Speaking Out: Still Too Risky?
Is President Bush trying to soften legislation meant to protect corporate whistle-blowers? Two Senators responsible for writing such protections into the corporate-accountability act think so. Before passage of that measure in July, people who faced workplace retaliation as a result of speaking out against wrongdoing at their companies were at the mercy of a patchwork of state and federal laws. The Sarbanes-Oxley Act was supposed to change all that, say Democratic Senator Patrick Leahy of Vermont and Republican Senator Charles Grassley of Iowa. They added a provision shielding people who provide information to any member of the House or Senate. But when Bush signed the bill last summer, he issued a statement suggesting an important qualifier: the government would protect whistle-blowers only after Congress has authorized an investigation.

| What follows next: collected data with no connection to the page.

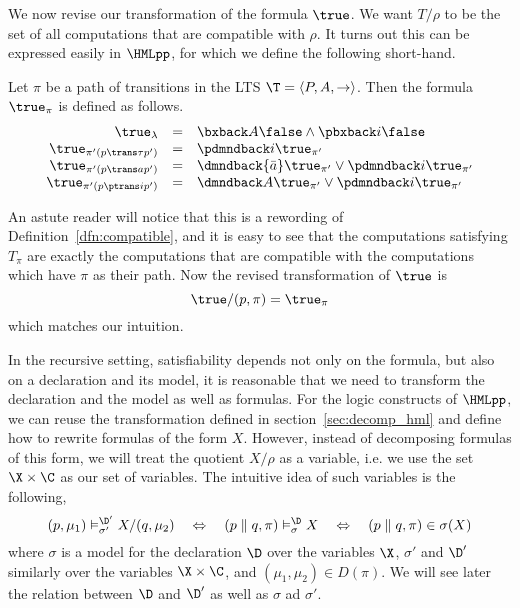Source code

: We now revise our transformation of the formula $\true$. We want $T/\rho$ to be
the set of all computations that are compatible with $\rho$. It turns out this
can be expressed easily in $\HMLpp$, for which we define the following short-hand.
\begin{definition}
    Let $\pi$ be a path of transitions in the LTS
    $\T = \langle P,A,\rightarrow \rangle$.
    Then the \HMLpp{} formula $\true_\pi$ is defined as follows.
    \[ \begin{array}{rcl}
        \true_\lambda &=& \bxback A \false \land \pbxback i \false \\
        \true_{\pi'(p\trans \tau p')} &=& \pdmndback i \true_{\pi'} \\
        \true_{\pi'(p\trans a p')} &=& \dmndback{\bar a} \true_{\pi'}  \lor \pdmndback i \true_{\pi'} \\
        \true_{\pi'(p\ptrans i p')} &=& \dmndback A \true_{\pi'} \lor \pdmndback i \true_{\pi'} \\
    \end{array} \]
\end{definition}
An astute reader will notice that this is a rewording of Definition~\ref{dfn:compatible},
and it is easy to see that the computations satisfying $T_\pi$ are exactly the computations
that are compatible with the computations which have $\pi$ as their path. 
Now the revised transformation of $\true$ is
\begin{equation}
\true/(p,\pi) = \true_\pi
\end{equation}
which matches our intuition.

\hspace{1cm}

In the recursive setting, satisfiability depends not only on the formula, 
but also on a declaration
and its model, it is reasonable that we need to transform the declaration and
the model as well as formulas.
For the logic constructs of $\HMLpp$, we can reuse the transformation defined
in section~\ref{sec:decomp_hml} and define how to rewrite formulas of the form $X$. 
However, instead
of decomposing formulas of this form, we will treat the quotient $X/\rho$
as a variable, i.e. we use the set $\X\times\C$ as our set of variables. 
The intuitive idea of such variables is the following,
\[
(p,\mu_1) \vDash^{\D'}_{\sigma'} X/(q,\mu_2)
\quad \Leftrightarrow \quad
(p\parallel q, \pi) \vDash^\D_\sigma X
\quad \Leftrightarrow \quad
(p\parallel q, \pi) \in \sigma(X)
\]
where $\sigma$ is a model for the declaration $\D$ over the variables $\X$, 
$\sigma'$ and $\D'$ similarly over the variables $\X\times\C$,
and $(\mu_1,\mu_2)\in D(\pi)$. 
We will see later the relation between $\D$ and $\D'$
as well as $\sigma$ ad $\sigma'$.


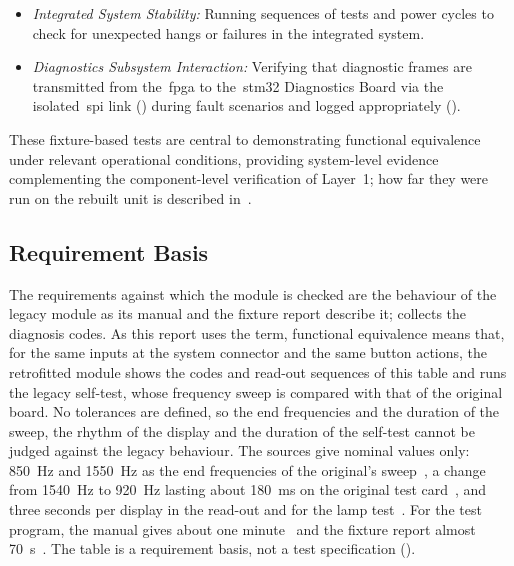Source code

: \begin{description}
\begin{itemize}
		      \item \textit{Integrated System Stability:} Running sequences of tests and power cycles to check for unexpected hangs or failures in the integrated system.
		      \item \textit{Diagnostics Subsystem Interaction:} Verifying that diagnostic frames are transmitted from the~\gls{fpga} to the~\gls{stm32} Diagnostics Board via the isolated~\gls{spi} link () during fault scenarios and logged appropriately ().
	      \end{itemize}
\end{description}
These fixture-based tests are central to demonstrating functional equivalence under relevant operational conditions, providing system-level evidence complementing the component-level verification of Layer~1; how far they were run on the rebuilt unit is described in~.

\subsection{Requirement Basis}
\label{subsec:requirement_basis}

The requirements against which the module is checked are the behaviour of the legacy module as its manual and the fixture report describe it;  collects the diagnosis codes. As this report uses the term, functional equivalence means that, for the same inputs at the system connector and the same button actions, the retrofitted module shows the codes and read-out sequences of this table and runs the legacy self-test, whose frequency sweep is compared with that of the original board. No tolerances are defined, so the end frequencies and the duration of the sweep, the rhythm of the display and the duration of the self-test cannot be judged against the legacy behaviour. The sources give nominal values only: \SI{850}{\hertz} and \SI{1550}{\hertz} as the end frequencies of the original's sweep~\cite[Sec.~2.9]{leyer2023}, a change from \SI{1540}{\hertz} to \SI{920}{\hertz} lasting about \SI{180}{\milli\second} on the original test card~\cite[Sec.~5.1.5, 5.2]{dolata2023}, and three seconds per display in the read-out and for the lamp test~\cite[Blatt~14/25]{rexroth1992wsp}. For the test program, the manual gives about one minute~\cite[Blatt~14/25, 18/25]{rexroth1992wsp} and the fixture report almost \SI{70}{\second}~\cite[Sec.~5.1]{dolata2023}. The table is a requirement basis, not a test specification ().

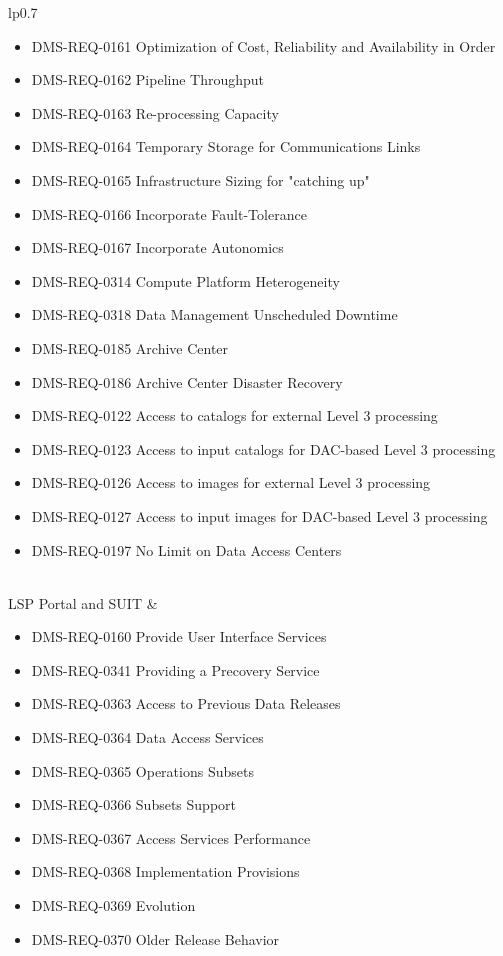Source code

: \begin{xtabular}{lp{0.7\textwidth}}
\begin{itemize}
\item DMS-REQ-0161 Optimization of Cost, Reliability and Availability in Order
\item DMS-REQ-0162 Pipeline Throughput
\item DMS-REQ-0163 Re-processing Capacity
\item DMS-REQ-0164 Temporary Storage for Communications Links
\item DMS-REQ-0165 Infrastructure Sizing for "catching up"
\item DMS-REQ-0166 Incorporate Fault-Tolerance
\item DMS-REQ-0167 Incorporate Autonomics
\item DMS-REQ-0314 Compute Platform Heterogeneity
\item DMS-REQ-0318 Data Management Unscheduled Downtime
\item DMS-REQ-0185 Archive Center
\item DMS-REQ-0186 Archive Center Disaster Recovery
\item DMS-REQ-0122 Access to catalogs for external Level 3 processing
\item DMS-REQ-0123 Access to input catalogs for DAC-based Level 3 processing
\item DMS-REQ-0126 Access to images for external Level 3 processing
\item DMS-REQ-0127 Access to input images for DAC-based Level 3 processing
\item DMS-REQ-0197 No Limit on Data Access Centers
\end{itemize} \\ \hline
LSP Portal and SUIT &
\begin{itemize}DMS-REQ-0119 DAC resource allocation for Level 3 processing
\item DMS-REQ-0160 Provide User Interface Services
\item DMS-REQ-0341 Providing a Precovery Service
\item DMS-REQ-0363 Access to Previous Data Releases
\item DMS-REQ-0364 Data Access Services
\item DMS-REQ-0365 Operations Subsets
\item DMS-REQ-0366 Subsets Support
\item DMS-REQ-0367 Access Services Performance
\item DMS-REQ-0368 Implementation Provisions
\item DMS-REQ-0369 Evolution
\item DMS-REQ-0370 Older Release Behavior

\end{itemize}
\end{xtabular}
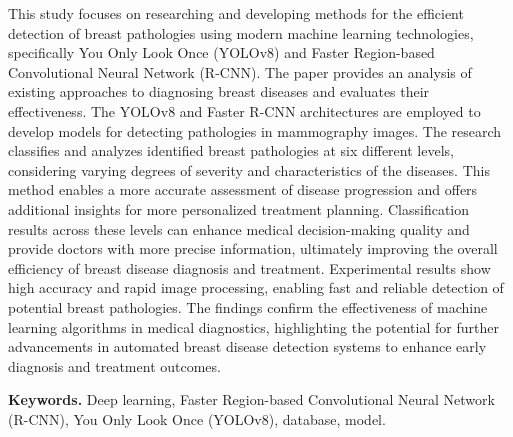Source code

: This study focuses on researching and developing methods for the
efficient detection of breast pathologies using modern machine learning
technologies, specifically You Only Look Once (YOLOv8) and Faster
Region-based Convolutional Neural Network (R-CNN). The paper provides an
analysis of existing approaches to diagnosing breast diseases and
evaluates their effectiveness. The YOLOv8 and Faster R-CNN architectures
are employed to develop models for detecting pathologies in mammography
images. The research classifies and analyzes identified breast
pathologies at six different levels, considering varying degrees of
severity and characteristics of the diseases. This method enables a more
accurate assessment of disease progression and offers additional
insights for more personalized treatment planning. Classification
results across these levels can enhance medical decision-making quality
and provide doctors with more precise information, ultimately improving
the overall efficiency of breast disease diagnosis and treatment.
Experimental results show high accuracy and rapid image processing,
enabling fast and reliable detection of potential breast pathologies.
The findings confirm the effectiveness of machine learning algorithms in
medical diagnostics, highlighting the potential for further advancements
in automated breast disease detection systems to enhance early diagnosis
and treatment outcomes.

{\bfseries Keywords.} Deep learning, Faster Region-based Convolutional
Neural Network (R-CNN), You Only Look Once (YOLOv8), database, model.

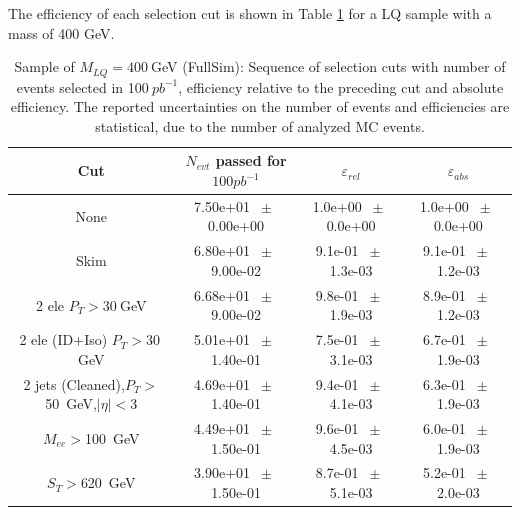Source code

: \documentclass{cmspaper}
\begin{document}
\begin{linenumbers}
The efficiency of each selection cut is shown in Table \ref{tab:effic-MLQ400} 
for a LQ sample with a mass of 400 GeV. 


\begin{table}[htbp] 
\begin{center} 
\begin{tabular}{|c|c|c|c|} 
\hline\hline 
 Cut & $N_{evt}$ passed for $100pb^{-1}$ & $\varepsilon_{rel}$ & $\varepsilon_{abs}$ \\ 
\hline\hline 
None       &        7.50e+01       $~\pm~$       0.00e+00        &        1.0e+00       $~\pm~$       0.0e+00        &        1.0e+00       $~\pm~$       0.0e+00       \\       
       Skim       &        6.80e+01       $~\pm~$       9.00e-02        &        9.1e-01       $~\pm~$       1.3e-03        &        9.1e-01       $~\pm~$       1.2e-03       \\       
       2 ele $P_T>30~$GeV       &        6.68e+01       $~\pm~$       9.00e-02        &        9.8e-01       $~\pm~$       1.9e-03        &        8.9e-01       $~\pm~$       1.2e-03       \\       
       2 ele (ID+Iso) $P_T>30~$GeV       &        5.01e+01       $~\pm~$       1.40e-01        &        7.5e-01       $~\pm~$       3.1e-03        &        6.7e-01       $~\pm~$       1.9e-03       \\       
       2 jets (Cleaned),$P_T>$50~GeV,$|\eta|<$3       &        4.69e+01       $~\pm~$       1.40e-01        &        9.4e-01       $~\pm~$       4.1e-03        &        6.3e-01       $~\pm~$       1.9e-03       \\       
       $M_{ee}>$100~GeV       &        4.49e+01       $~\pm~$       1.50e-01        &        9.6e-01       $~\pm~$       4.5e-03        &        6.0e-01       $~\pm~$       1.9e-03       \\       
       $S_T>$620~GeV       &        3.90e+01       $~\pm~$       1.50e-01        &        8.7e-01       $~\pm~$       5.1e-03        &        5.2e-01       $~\pm~$       2.0e-03       \\       
          \hline\hline 
\end{tabular} 
\end{center} 
\caption{Sample of $M_{LQ}=400~$GeV (FullSim): Sequence of selection cuts with number of events selected in 100$~pb^{-1}$, efficiency relative to the preceding cut and absolute efficiency. The reported uncertainties on the number of events and efficiencies are statistical, due to the number of analyzed MC events.} 
\label{tab:effic-MLQ400} 
\end{table} 




\end{linenumbers}
\end{document}

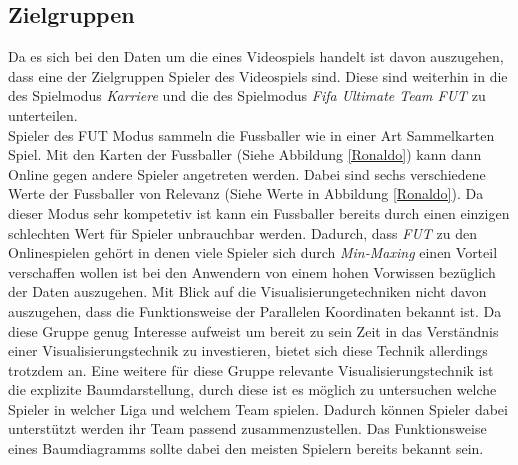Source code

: \documentclass[usegeometry=true]{scrartcl}
\begin{document}

\subsection{Zielgruppen}
Da es sich bei den Daten um die eines Videospiels handelt ist davon auszugehen, dass eine der Zielgruppen Spieler des Videospiels sind. Diese sind weiterhin in die des Spielmodus \textit{Karriere} und die des Spielmodus \textit{Fifa Ultimate Team  FUT} zu unterteilen.\\
Spieler des FUT Modus sammeln die Fussballer wie in einer Art Sammelkarten Spiel. Mit den Karten der Fussballer (Siehe Abbildung \ref{Ronaldo}) kann dann Online gegen andere Spieler angetreten werden.
Dabei sind sechs verschiedene Werte der Fussballer von Relevanz (Siehe Werte in Abbildung \ref{Ronaldo}). Da dieser Modus sehr kompetetiv ist kann ein Fussballer bereits durch einen einzigen schlechten Wert für Spieler unbrauchbar werden.
Dadurch, dass \textit{FUT} zu den Onlinespielen gehört in denen viele Spieler sich durch \textit{Min-Maxing}\cite{noauthor_min-maxing_2014} einen Vorteil verschaffen wollen ist bei den Anwendern von einem hohen Vorwissen bezüglich der Daten auszugehen. Mit Blick auf die Visualisierungetechniken nicht davon auszugehen, dass die Funktionsweise der Parallelen Koordinaten bekannt ist. Da diese Gruppe genug Interesse aufweist um bereit zu sein Zeit in das Verständnis einer Visualisierungstechnik zu investieren, bietet sich diese Technik allerdings trotzdem an. Eine weitere für diese Gruppe relevante Visualisierungstechnik ist die explizite Baumdarstellung, durch diese ist es möglich zu untersuchen welche Spieler in welcher Liga und welchem Team spielen. Dadurch können Spieler dabei unterstützt werden ihr Team passend zusammenzustellen. Das Funktionsweise eines Baumdiagramms sollte dabei den meisten Spielern bereits bekannt sein.\\
\end{document}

Leahy and Grassley have sent the President several letters objecting to that interpretation. In one delivered last week, Leahy complained that the White House's position leaves potential whistle-blowers "to guess at whether or not they can be fired for reporting an allegation of corporate fraud to their Representatives or Senators in Congress."
White House counsel Alberto Gonzales has all along been oblique about how the Bush Administration reads the measure, which was strenuously opposed by the securities industry. In a response last month to the two Senators' protests, he said, "Questions about the scope of [the whistle-blower provision] will ultimately be addressed by the courts."